The government is launching court action to challenge National Union of Teachers (NUT) strike action planned at sixth form colleges across the country on Tuesday (March 15).

The hearing will be at London’s Royal Courts of Justice on Monday.

It comes after FE Week reported on February 29 that NUT members had backed the strike through a ballot, with 86 per cent voting in favour of the industrial action from a 44 per cent turnout.

A Department for Education spokesman old FE Week today: “The NUT is seeking to disrupt the education of thousands of students through what we believe to be an unlawful dispute, based on political grounds and not a trade dispute about the terms and conditions of its members.

“We therefore intend to challenge this through the courts.

“We recognise the importance of investing in education which is why, thanks to the difficult decisions we have taken elsewhere, we have been able to protect core 16 to 19 funding.

“At the same time we have ended the unfair difference between post-16 schools and colleges by funding them per student to ensure that all young people leave education with the skills they need to thrive in modern Britain.”

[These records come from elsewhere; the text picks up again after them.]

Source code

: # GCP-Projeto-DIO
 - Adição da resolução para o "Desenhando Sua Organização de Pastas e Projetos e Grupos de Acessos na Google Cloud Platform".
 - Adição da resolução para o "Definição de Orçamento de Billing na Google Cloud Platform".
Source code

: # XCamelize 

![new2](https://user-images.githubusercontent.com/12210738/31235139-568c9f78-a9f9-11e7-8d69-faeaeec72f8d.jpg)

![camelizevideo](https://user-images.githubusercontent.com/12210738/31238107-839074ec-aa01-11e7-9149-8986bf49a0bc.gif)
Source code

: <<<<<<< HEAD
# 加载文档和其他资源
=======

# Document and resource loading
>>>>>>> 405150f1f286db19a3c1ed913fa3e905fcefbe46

Kevin Courtney, deputy general secretary of the NUT, expressed “regret” over the legal action.

“We regret that the government has chosen this route rather than seeking to resolve the dispute through negotiations about adequate funding for the sector, which could protect teachers’ conditions of service and students’ conditions of learning,” he said.

“Sixth form colleges provide a vital service that is in danger of all but disappearing if government does not listen and reverse and remedy the severe funding crisis in colleges.

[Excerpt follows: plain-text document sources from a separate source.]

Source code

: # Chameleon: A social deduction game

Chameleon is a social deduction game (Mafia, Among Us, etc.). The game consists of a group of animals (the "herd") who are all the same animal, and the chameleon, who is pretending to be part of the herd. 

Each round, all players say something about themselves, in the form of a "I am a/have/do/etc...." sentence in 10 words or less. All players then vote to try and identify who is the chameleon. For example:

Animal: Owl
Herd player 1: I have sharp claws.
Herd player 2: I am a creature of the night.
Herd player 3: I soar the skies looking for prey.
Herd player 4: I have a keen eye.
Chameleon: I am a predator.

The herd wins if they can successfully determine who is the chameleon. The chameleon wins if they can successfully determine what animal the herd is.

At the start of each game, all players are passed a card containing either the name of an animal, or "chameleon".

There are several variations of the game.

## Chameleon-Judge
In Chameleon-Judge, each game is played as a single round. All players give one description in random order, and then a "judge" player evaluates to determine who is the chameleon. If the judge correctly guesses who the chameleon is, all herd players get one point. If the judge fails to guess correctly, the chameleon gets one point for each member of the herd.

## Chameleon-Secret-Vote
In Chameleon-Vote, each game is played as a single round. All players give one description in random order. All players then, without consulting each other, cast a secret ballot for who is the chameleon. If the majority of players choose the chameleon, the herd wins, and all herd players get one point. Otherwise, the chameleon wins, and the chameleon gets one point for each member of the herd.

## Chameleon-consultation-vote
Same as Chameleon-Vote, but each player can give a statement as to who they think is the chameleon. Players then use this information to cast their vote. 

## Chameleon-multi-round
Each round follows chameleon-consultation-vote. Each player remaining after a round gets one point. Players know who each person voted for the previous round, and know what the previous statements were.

“It seems as though the government is doing anything it can to avoid parents knowing about the funding crisis facing 16-19 education.

“This court case is every bit as much an attack on the right to strike as the trade union bill currently going through Parliament. We hope to defeat this cynical legal challenge on Monday.”

A total of 1,689 NUT members took part in the ballot, with 1,453 voting for the strike action and 235 against.

The question put to members was “In order to persuade the Secretary of State for Education [Nicky Morgan] to increase presently inadequate funding levels which cause detrimental changes to terms and conditions within the sixth form college sector are you prepared to take a day’s strike action?”